Repeat steps 6.4 - 6.10 until desired sections are collected. Tissue may be double or triple stacked in each well in the well plate, but ideally sections in the same well should be separated by at least a few hundred microns (ex: every 6th section or more) so it is easier to see anatomical differences and determine section order when mounting.

Wrap well plate in parafilm and secure with tape to prevent spillage, then wrap in aluminum foil to protect from light, and store at 4°C until ready to stain the tissue and mount the sections onto slides. Tissue may be stored for several months.

Move the platform and specimen vertically towards the knife by turning the coarse feed wheel located on the left side of the microtome.

To position blade as close as possible to the specimen, pull the manual feed lever forward to raise the platform by microns.

Pull the knife sledge movement grip forward to bring the knife through the tissue.

The tissue section will remain on the top of the knife. Wrinkles and deformation of the tissue is normal.

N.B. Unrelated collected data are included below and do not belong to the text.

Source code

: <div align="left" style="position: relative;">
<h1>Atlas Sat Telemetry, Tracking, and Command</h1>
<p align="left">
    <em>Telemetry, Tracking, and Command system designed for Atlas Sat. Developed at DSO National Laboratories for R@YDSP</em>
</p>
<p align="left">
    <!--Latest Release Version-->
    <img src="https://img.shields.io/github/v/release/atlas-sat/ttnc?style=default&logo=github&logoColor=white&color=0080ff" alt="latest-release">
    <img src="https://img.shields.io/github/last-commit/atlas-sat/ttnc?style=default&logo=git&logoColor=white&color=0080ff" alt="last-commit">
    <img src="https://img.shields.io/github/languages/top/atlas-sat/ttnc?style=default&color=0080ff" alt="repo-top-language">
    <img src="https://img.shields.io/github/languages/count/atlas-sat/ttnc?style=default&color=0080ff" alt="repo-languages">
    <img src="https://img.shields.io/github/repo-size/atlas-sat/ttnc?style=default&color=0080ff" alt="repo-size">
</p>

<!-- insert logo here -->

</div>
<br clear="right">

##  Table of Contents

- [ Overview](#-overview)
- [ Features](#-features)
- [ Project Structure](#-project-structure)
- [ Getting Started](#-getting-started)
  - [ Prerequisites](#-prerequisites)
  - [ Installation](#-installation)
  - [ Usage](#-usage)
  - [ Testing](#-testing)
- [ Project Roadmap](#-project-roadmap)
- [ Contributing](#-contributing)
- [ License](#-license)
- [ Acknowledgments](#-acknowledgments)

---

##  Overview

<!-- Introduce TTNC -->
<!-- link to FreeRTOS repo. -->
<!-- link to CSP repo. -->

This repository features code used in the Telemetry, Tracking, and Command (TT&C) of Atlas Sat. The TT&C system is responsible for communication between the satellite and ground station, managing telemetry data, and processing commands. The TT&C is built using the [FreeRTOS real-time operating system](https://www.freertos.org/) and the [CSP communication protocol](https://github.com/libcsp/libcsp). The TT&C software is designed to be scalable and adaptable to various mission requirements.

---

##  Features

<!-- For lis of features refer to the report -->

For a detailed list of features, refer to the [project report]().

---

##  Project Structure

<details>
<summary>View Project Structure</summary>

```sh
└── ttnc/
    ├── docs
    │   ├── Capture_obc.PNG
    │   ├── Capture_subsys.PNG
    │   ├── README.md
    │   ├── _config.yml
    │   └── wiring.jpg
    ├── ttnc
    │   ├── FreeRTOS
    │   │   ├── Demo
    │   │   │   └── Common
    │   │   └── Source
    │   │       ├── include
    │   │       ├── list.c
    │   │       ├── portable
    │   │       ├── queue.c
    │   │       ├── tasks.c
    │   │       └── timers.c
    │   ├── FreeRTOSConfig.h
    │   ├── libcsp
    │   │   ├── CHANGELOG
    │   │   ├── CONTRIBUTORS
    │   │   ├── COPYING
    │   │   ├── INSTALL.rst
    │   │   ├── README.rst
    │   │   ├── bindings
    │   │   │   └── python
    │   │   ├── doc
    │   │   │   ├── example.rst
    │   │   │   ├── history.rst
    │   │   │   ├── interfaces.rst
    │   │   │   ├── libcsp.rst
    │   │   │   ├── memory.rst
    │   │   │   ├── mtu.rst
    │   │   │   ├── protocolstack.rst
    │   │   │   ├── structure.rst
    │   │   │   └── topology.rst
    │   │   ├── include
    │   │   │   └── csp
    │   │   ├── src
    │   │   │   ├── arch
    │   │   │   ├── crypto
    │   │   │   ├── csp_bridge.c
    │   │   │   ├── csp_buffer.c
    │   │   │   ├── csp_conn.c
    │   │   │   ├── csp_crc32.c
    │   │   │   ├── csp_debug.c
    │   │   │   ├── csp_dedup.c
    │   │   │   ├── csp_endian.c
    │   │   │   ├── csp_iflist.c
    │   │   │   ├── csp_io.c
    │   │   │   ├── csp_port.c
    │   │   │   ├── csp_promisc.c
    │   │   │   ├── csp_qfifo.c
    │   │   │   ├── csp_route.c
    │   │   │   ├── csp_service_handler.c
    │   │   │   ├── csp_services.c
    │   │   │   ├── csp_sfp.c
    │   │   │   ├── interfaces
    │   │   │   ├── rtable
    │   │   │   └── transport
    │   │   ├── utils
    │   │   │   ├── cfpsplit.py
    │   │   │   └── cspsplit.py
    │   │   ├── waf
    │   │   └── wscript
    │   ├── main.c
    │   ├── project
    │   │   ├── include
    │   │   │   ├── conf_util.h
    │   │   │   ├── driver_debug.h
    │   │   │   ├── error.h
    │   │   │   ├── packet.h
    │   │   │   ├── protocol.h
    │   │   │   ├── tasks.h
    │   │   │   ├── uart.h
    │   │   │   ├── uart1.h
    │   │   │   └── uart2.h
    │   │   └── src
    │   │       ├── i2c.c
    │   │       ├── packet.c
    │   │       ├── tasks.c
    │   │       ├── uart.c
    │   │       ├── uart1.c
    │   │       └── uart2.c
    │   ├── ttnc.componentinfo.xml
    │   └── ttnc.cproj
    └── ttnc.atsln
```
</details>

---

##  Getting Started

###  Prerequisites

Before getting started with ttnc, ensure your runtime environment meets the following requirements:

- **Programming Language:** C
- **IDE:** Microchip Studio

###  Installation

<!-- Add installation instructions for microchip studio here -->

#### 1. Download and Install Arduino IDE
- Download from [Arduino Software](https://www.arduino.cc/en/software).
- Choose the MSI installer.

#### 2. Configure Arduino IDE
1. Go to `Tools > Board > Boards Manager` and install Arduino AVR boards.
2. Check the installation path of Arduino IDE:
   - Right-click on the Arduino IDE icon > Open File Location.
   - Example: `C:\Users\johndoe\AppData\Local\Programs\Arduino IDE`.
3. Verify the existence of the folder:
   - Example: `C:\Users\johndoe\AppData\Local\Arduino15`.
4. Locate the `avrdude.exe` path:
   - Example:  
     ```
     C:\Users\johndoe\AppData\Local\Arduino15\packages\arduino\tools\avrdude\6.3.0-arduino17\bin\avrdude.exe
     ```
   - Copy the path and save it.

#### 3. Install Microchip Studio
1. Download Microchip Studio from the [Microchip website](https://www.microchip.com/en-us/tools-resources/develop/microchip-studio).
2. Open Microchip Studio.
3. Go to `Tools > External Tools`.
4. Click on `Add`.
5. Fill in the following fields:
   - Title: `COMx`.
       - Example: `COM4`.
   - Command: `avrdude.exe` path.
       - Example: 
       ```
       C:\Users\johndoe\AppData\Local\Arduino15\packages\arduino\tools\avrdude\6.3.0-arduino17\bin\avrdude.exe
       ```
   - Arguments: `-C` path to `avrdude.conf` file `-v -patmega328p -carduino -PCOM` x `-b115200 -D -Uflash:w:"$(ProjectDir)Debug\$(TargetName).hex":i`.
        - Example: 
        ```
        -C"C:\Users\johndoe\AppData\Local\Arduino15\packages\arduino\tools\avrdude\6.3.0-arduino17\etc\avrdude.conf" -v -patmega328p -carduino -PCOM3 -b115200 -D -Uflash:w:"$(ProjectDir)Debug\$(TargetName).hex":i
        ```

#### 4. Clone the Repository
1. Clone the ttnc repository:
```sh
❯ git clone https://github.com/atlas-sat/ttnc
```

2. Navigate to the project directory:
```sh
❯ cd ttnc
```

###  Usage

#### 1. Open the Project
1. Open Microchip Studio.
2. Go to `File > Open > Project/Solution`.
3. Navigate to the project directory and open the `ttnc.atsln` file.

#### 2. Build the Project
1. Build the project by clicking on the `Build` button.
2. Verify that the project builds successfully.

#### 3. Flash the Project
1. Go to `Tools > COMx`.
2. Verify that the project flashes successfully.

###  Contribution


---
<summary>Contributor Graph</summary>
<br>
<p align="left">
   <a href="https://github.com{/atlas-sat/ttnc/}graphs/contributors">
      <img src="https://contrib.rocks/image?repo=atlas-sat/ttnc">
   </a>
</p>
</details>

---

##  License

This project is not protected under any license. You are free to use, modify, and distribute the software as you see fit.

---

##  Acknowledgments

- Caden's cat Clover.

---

Pick up the section with a fine-tipped paintbrush. Move each section to the well plate filled with 1xPBS & Sodium Azide 0.01% .

If needed, wipe the blade with a Kimwipe to clear any excess moisture or debris.

Push the knife sledge movement grip back to bring the blade back to the starting point.

Pull the manual feed lever forward to raise the specimen for the next section.

Take down microtome and clean up equipment:

Spray the knife and microtome with 70% ethyl alcohol and carefully wipe dry with Kimwipes.

Coat the knife with mineral oil and carefully store in its case.

Detach the specimen stage and run warm tap water over it to release 1xPBS, OCT, or 30% sucrose and any residual tissue.

Based on requestor preference, either retain tissue or dispose of tissue in biohazard waste bin.

Spray the stage with 70% ethyl alcohol. Soak for 0h 3m 0s before wiping with a Kimwipe.

Dry the stage thoroughly to prevent frost buildup.